Angels starter Matt Shoemaker said what seemed to be a normal annoyance as he warmed up for the first pitch turned into something much more than that as shortstop Erick Aybar let him know a swarm was on its way.
"I was warming up and there was a bee or two flying around my head, I didn't really notice them," Shoemaker said. "They're bees, you just swat at them. But when there's thousands of them, you get out of the way."
Angels center fielder Mike Trout was among those who began the exodus from the field as the bees entered the playing field from right-center field, he and the other outfielders gathering in the outfield grass away from the swarm. Within minutes, the swarm had moved toward home plate, sending players and fans scattering. But once the swarm settled on a landing spot, the situation settled down and play began.
"We thought they were just going to leave, but they all got in a big grouping on the net and the microphone," Shoemaker said. "Once [the umpires] said, 'Hey, we're ready to go,' you've got to get ready."
Then, in the middle of the fourth inning, beekeeper Wil Godwin of City West Pest Control of Tempe was called in to resolve the issue, later explaining that the bees settled on the microphone after getting worn out by the long flight from the outfield.
"They basically probably got tired and went there to chill," Godwin said. "And then typically, they send out a few scouts to go search for another place while the rest of them stick around and protect the queen bee."
Dressed in full beekeeper garb, Godwin sprayed the settled swarm with pesticide and wound up sweeping up the remains into an orange bucket. That delay lasted a little less than 10 minutes.
"The problem is there could be someone out there who is allergic [to bee stings], and then you have a big issue," Godwin said.
Royals manager Ned Yost thought a different approach would have been better, since they were just honeybees.
"You just smoke 'em, vacuum them up, and then release them somewhere else," said Yost.
This wasn't the first time a swarm of bees has interrupted a Spring Training game in Tempe, and the Angels also endured a bee situation in a regular-season game two years ago.
"We've had them before in the bullpen area, but we've never had them migrating," said Angels manager Mike Scioscia. "We were trying to find anyone with some experience with bee migrations, but none of us did.

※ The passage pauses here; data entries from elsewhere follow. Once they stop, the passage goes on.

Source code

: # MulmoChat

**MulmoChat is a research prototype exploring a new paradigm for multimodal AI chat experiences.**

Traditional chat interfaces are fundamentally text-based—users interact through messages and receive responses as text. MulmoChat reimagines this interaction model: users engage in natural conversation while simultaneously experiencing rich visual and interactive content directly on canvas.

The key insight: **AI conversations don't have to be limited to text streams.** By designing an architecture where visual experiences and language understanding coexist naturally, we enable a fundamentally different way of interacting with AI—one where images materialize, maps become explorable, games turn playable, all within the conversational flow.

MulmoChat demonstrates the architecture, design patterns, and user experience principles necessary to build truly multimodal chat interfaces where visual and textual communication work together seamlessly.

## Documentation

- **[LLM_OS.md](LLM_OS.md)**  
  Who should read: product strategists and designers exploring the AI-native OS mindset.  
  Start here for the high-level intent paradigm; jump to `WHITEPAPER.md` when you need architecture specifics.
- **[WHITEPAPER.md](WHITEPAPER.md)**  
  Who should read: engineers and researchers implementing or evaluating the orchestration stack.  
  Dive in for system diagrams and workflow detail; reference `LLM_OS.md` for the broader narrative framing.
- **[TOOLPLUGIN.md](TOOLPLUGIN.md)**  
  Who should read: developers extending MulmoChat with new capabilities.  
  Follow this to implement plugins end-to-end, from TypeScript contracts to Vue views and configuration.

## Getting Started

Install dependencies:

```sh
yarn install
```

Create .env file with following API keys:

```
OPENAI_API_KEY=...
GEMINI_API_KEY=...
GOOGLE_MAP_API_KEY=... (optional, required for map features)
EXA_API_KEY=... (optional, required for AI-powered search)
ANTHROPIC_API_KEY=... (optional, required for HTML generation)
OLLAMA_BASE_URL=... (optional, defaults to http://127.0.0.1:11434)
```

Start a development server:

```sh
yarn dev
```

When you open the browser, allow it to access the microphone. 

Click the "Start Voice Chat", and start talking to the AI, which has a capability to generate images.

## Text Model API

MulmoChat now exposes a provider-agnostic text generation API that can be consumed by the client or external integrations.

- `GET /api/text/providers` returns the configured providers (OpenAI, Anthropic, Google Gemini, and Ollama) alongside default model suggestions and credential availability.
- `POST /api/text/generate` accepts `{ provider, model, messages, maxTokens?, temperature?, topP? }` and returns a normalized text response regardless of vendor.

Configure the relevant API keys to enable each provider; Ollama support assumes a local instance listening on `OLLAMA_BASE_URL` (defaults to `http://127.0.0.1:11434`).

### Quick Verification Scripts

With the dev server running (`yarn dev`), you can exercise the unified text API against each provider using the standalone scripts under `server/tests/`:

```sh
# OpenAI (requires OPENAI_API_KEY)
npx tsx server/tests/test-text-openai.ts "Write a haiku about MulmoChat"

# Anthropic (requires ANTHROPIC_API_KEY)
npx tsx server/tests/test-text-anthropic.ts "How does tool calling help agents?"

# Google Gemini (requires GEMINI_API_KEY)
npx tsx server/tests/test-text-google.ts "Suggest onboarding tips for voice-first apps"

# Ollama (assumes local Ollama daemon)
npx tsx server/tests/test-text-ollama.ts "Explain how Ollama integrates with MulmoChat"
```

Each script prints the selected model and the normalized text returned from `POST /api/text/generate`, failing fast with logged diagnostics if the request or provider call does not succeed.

You have to find a way to play the game without distractions, and if these bees stayed in the middle of the field, it would have been impossible to play."
Godwin said it's not surprising the swarm descended on a game this time of year in Arizona.
"It's a pretty common occurrence in the spring here," Godwin said. "The bees are basically looking for water and food, just like everything else. A ballfield is pretty moist, so it attracts them."